What you’ll find with overpriced homes is that many of them sit on the market for months and months; with only a few showings and even fewer offers, if any. Eventually, the seller will begin to reduce the price, but by the time it gets close to what the home is actually worth, they’ve lost more than half the buying season. Or, they will remain steadfast but become discouraged and decide not to sell, taking a viable product off an already scarce market.

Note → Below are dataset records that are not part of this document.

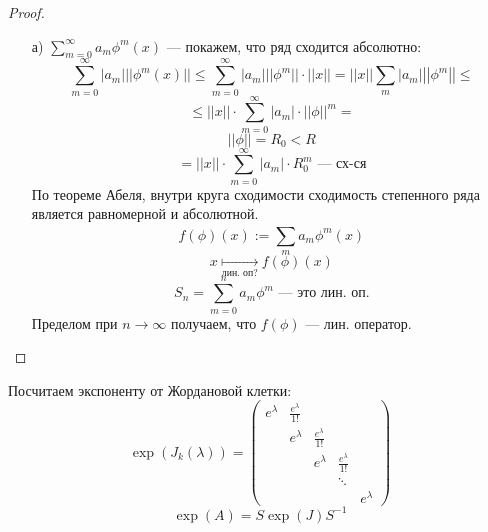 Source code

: \begin{proof}
    \begin{itemize}
        \item [а) ] $\sum_{m = 0}^{\infty} a_m \phi^{m}(x)$ --- покажем, что ряд сходится абсолютно:
            \[
            \sum_{m = 0}^{\infty} |a_m| ||\phi^{m}(x)|| \leq \sum_{m = 0}^{\infty} |a_m| ||\phi^{m}|| \cdot ||x|| = ||x|| \sum_{m}^{} |a_m| \left|\left|\phi^{m}\right|\right| \leq
            \]
            \[
            \leq ||x|| \cdot \sum_{m = 0}^{\infty} |a_m| \cdot ||\phi||^{m} = 
            \]
            \[
            ||\phi|| = R_0 < R
            \]
            \[
             = ||x|| \cdot \sum_{m = 0}^{\infty} |a_m| \cdot R_0^{m} \text{ --- сх-ся}
            \]
        По теореме Абеля, внутри круга сходимости сходимость степенного ряда является равномерной и абсолютной.
        \[
        f(\phi)(x) := \sum_{m}^{} a_m \phi^{m}(x)
        \]
        \[
        x \underset{\text{лин. оп?}}{\mapsto} f(\phi)(x)
        \]
        \[
        S_n = \sum_{m = 0}^{n} a_m \phi^{m} \text{ --- это лин. оп.}
        \]
        Пределом при $n \rightarrow \infty$ получаем, что $f(\phi)$ --- лин. оператор.
    \end{itemize}
\end{proof}
\begin{example}
Посчитаем экспоненту от Жордановой клетки:
\[
    \exp (J_k(\lambda)) = \begin{pmatrix}e^{\lambda} & \frac{e^{\lambda}}{1!}\\ & e^{\lambda} & \frac{e^{\lambda}}{1!} \\ & & e^{\lambda} & \frac{e^{\lambda}}{1!}\\ & & & \ddots \\ & & & & e^{\lambda} \end{pmatrix}
\]
\[
    \exp(A) = S \exp(J) S^{-1}
\]
\end{example}
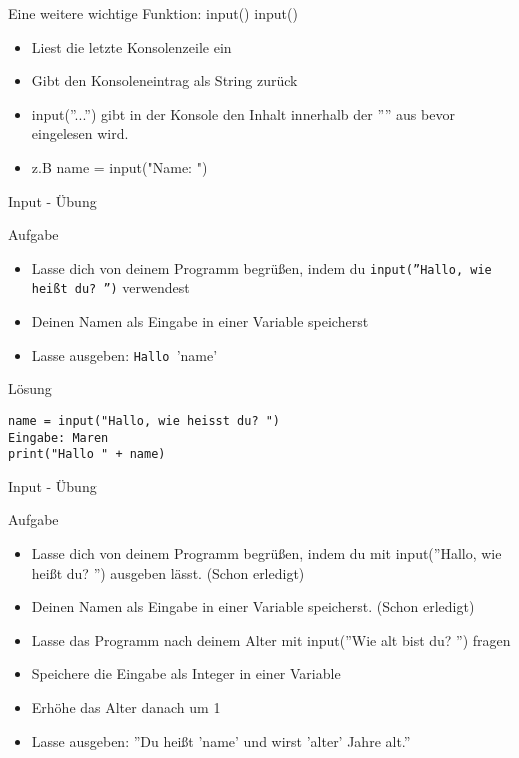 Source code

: \begin{frame}[fragile]{Eine weitere wichtige Funktion: input()}
input()
\begin{itemize}
\item Liest die letzte Konsolenzeile ein
\item Gibt den Konsoleneintrag als String zurück
\item input(''...'') gibt in der Konsole den Inhalt innerhalb der '''' aus bevor eingelesen wird.
\item z.B name = input("Name: ") 
\end{itemize}
\end{frame}

\begin{frame}[fragile]{Input - Übung}   
\begin{block}{Aufgabe}
\begin{itemize}


\item Lasse dich von deinem Programm begrüßen, indem du
  \texttt{input(''Hallo, wie heißt du? '')} verwendest
\item Deinen Namen als Eingabe in einer Variable speicherst 
\item Lasse ausgeben: \texttt{Hallo }'name'
\end{itemize}
\end{block}
\pause{}
\begin{exampleblock}{Lösung}
\begin{lstlisting}
name = input("Hallo, wie heisst du? ")
Eingabe: Maren
print("Hallo " + name)
\end{lstlisting}
\end{exampleblock}
\end{frame}

\begin{frame}[fragile]{Input - Übung}   
\begin{block}{Aufgabe}
	\begin{itemize}
		\item Lasse dich von deinem Programm begrüßen, indem du mit input(''Hallo, wie heißt du? '') ausgeben lässt. (Schon erledigt)
		\item Deinen Namen als Eingabe in einer Variable speicherst. (Schon erledigt)
		\item Lasse das Programm nach deinem Alter mit input(''Wie alt bist du? '') fragen
		\item Speichere die Eingabe als Integer in einer Variable 
		\item Erhöhe das Alter danach um 1
		\item Lasse ausgeben: ''Du heißt 'name' und wirst 'alter' Jahre alt.''
	\end{itemize}
\end{block}
\end{frame}


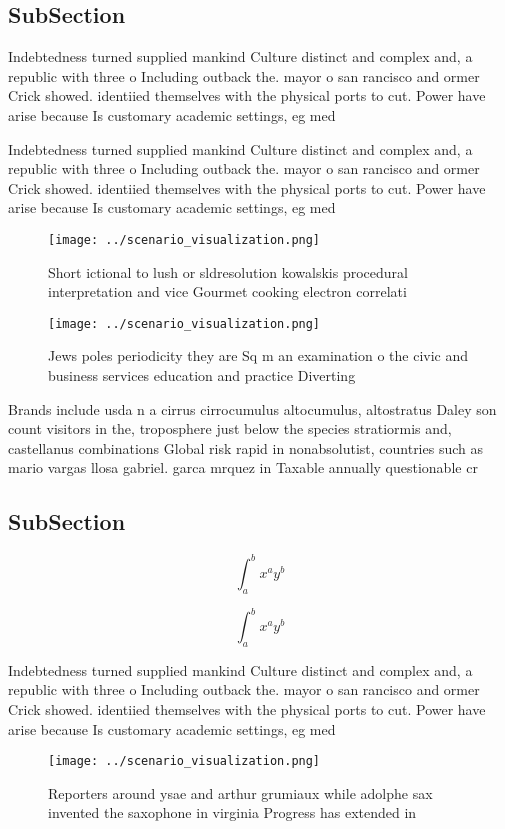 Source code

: \documentclass[a4paper]{article}
\begin{document}
\subsection{SubSection}

Indebtedness turned supplied mankind Culture distinct and complex and, a republic with three o Including outback the. mayor o san rancisco and ormer Crick showed. identiied themselves with the physical ports to cut. Power have arise because Is customary academic settings, eg med

Indebtedness turned supplied mankind Culture distinct and complex and, a republic with three o Including outback the. mayor o san rancisco and ormer Crick showed. identiied themselves with the physical ports to cut. Power have arise because Is customary academic settings, eg med

\begin{figure}
\centering
\texttt{[image: ../scenario\_visualization.png]}
\caption{Short ictional to lush or sldresolution kowalskis procedural interpretation and vice Gourmet cooking electron correlati
}
\end{figure}
 
\begin{figure}
\centering
\texttt{[image: ../scenario\_visualization.png]}
\caption{Jews poles periodicity they are Sq m an examination o the civic and business services education and practice Diverting 
}
\end{figure}
 
Brands include usda n a cirrus cirrocumulus altocumulus, altostratus Daley son count visitors in the, troposphere just below the species stratiormis and, castellanus combinations Global risk rapid in nonabsolutist, countries such as mario vargas llosa gabriel. garca mrquez in Taxable annually questionable cr

\subsection{SubSection}

\[ \int_{a}^{b}{x^{a}y^{b}} \]

\[ \int_{a}^{b}{x^{a}y^{b}} \]

Indebtedness turned supplied mankind Culture distinct and complex and, a republic with three o Including outback the. mayor o san rancisco and ormer Crick showed. identiied themselves with the physical ports to cut. Power have arise because Is customary academic settings, eg med

\begin{figure}
\centering
\texttt{[image: ../scenario\_visualization.png]}
\caption{Reporters around ysae and arthur grumiaux while adolphe sax invented the saxophone in virginia Progress has extended in
}
\end{figure}
 
\end{document}
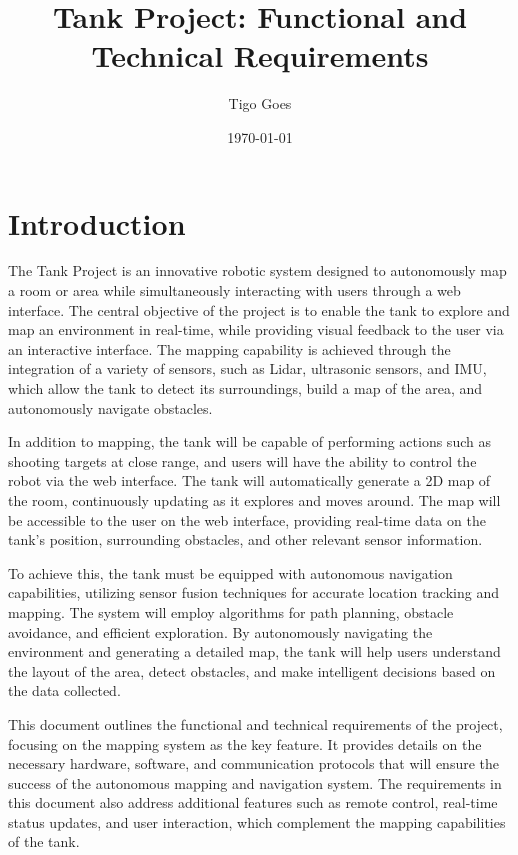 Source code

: \documentclass[a4paper,12pt]{article}
\title{Tank Project: Functional and Technical Requirements}
\author{Tigo Goes}
\date{\today}
\begin{document}
\maketitle

\newpage

\section*{Introduction}

The Tank Project is an innovative robotic system designed to autonomously map a room or area while simultaneously interacting with users through a web interface. The central objective of the project is to enable the tank to explore and map an environment in real-time, while providing visual feedback to the user via an interactive interface. The mapping capability is achieved through the integration of a variety of sensors, such as Lidar, ultrasonic sensors, and IMU, which allow the tank to detect its surroundings, build a map of the area, and autonomously navigate obstacles.

In addition to mapping, the tank will be capable of performing actions such as shooting targets at close range, and users will have the ability to control the robot via the web interface. The tank will automatically generate a 2D map of the room, continuously updating as it explores and moves around. The map will be accessible to the user on the web interface, providing real-time data on the tank's position, surrounding obstacles, and other relevant sensor information.

To achieve this, the tank must be equipped with autonomous navigation capabilities, utilizing sensor fusion techniques for accurate location tracking and mapping. The system will employ algorithms for path planning, obstacle avoidance, and efficient exploration. By autonomously navigating the environment and generating a detailed map, the tank will help users understand the layout of the area, detect obstacles, and make intelligent decisions based on the data collected.

This document outlines the functional and technical requirements of the project, focusing on the mapping system as the key feature. It provides details on the necessary hardware, software, and communication protocols that will ensure the success of the autonomous mapping and navigation system. The requirements in this document also address additional features such as remote control, real-time status updates, and user interaction, which complement the mapping capabilities of the tank.
\end{document}
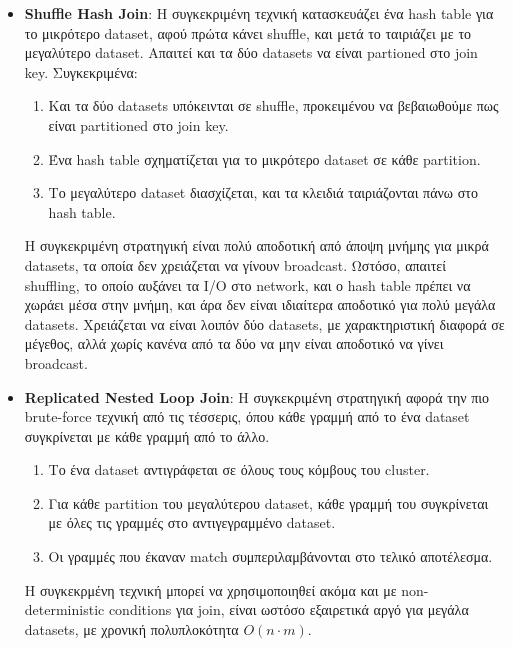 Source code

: \documentclass{article}
\begin{document}
\begin{itemize}
    \item \textbf{Shuffle Hash Join}: Η συγκεκριμένη τεχνική κατασκευάζει ένα hash table για το μικρότερο dataset, αφού πρώτα κάνει shuffle, και μετά το ταιριάζει με το μεγαλύτερο dataset. Απαιτεί και τα δύο datasets να είναι partioned στο join key. Συγκεκριμένα: 
	\begin{enumerate}
		\item Και τα δύο datasets υπόκεινται σε shuffle, προκειμένου να βεβαιωθούμε πως είναι partitioned στο join key. 
		\item Ένα hash table σχηματίζεται για το μικρότερο dataset σε κάθε partition.
		\item Το μεγαλύτερο dataset διασχίζεται, και τα κλειδιά ταιριάζονται πάνω στο hash table. 
	\end{enumerate}
	Η συγκεκριμένη στρατηγική είναι πολύ αποδοτική από άποψη μνήμης για μικρά datasets, τα οποία δεν χρειάζεται να γίνουν broadcast. Ωστόσο, απαιτεί shuffling, το οποίο αυξάνει τα I/O στο network, και ο hash table πρέπει να χωράει μέσα στην μνήμη, και άρα δεν είναι ιδιαίτερα αποδοτικό για πολύ μεγάλα datasets. Χρειάζεται να είναι λοιπόν δύο datasets, με χαρακτηριστική διαφορά σε μέγεθος, αλλά χωρίς κανένα από τα δύο να μην είναι αποδοτικό να γίνει broadcast. 
    \item \textbf{Replicated Nested Loop Join}: Η συγκεκριμένη στρατηγική αφορά την πιο brute-force τεχνική από τις τέσσερις, όπου κάθε γραμμή από το ένα dataset συγκρίνεται με κάθε γραμμή από το άλλο. 
	\begin{enumerate}
		\item Το ένα dataset αντιγράφεται σε όλους τους κόμβους του cluster. 
		\item Για κάθε partition του μεγαλύτερου dataset, κάθε γραμμή του συγκρίνεται με όλες τις γραμμές στο αντιγεγραμμένο dataset. 
		\item Οι γραμμές που έκαναν match συμπεριλαμβάνονται στο τελικό αποτέλεσμα.
	\end{enumerate} 
Η συγκεκρμένη τεχνική μπορεί να χρησιμοποιηθεί ακόμα και με non-deterministic conditions για join, είναι ωστόσο εξαιρετικά αργό για μεγάλα datasets, με χρονική πολυπλοκότητα $O(n \cdot m)$.
\end{itemize}
\end{document}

The smart thing to do is work with your real estate agent to price your home. A home that’s in good condition and priced fairly could end up with multiple offers within just a week or two of being listed. What happens next is pretty interesting. The seller’s agent will go back to the bidders and ask for a highest and best. The pool of buyers now have the opportunity to put in their highest offer and the seller will choose the best of the best. In a case like that it’s not uncommon for a home to end up selling for more than the asking price, sometimes as much as $20,000 over asking. But that’s okay, because it’s the buyer’s choice to go higher, or not. The buyer always determines what a house is worth based on what they are willing to pay.
If you’re thinking about selling your home and want to know what the fair market value is, ask me to make you a CMA, (comparative market analysis). You can even ask more than one agent if you like. The suggested price from both agents should be within $10,000 in either direction. Another option is to have what is called a ‘Restricted Appraisal’. This type of appraisal is designed to guide homeowners and real estate agents on where to price a new listing, it’s less detailed and more cost effective. It can also give some assurance that your accepted offer will fall within the guidelines of a banks formal appraisal. For more information on restricted appraisals contact Cheryl at Premium Appraisal Services: firstname.lastname@example.org.
The true edge a seller has in today’s market, if priced right, is selling their home fast and maybe even for more than they asked for.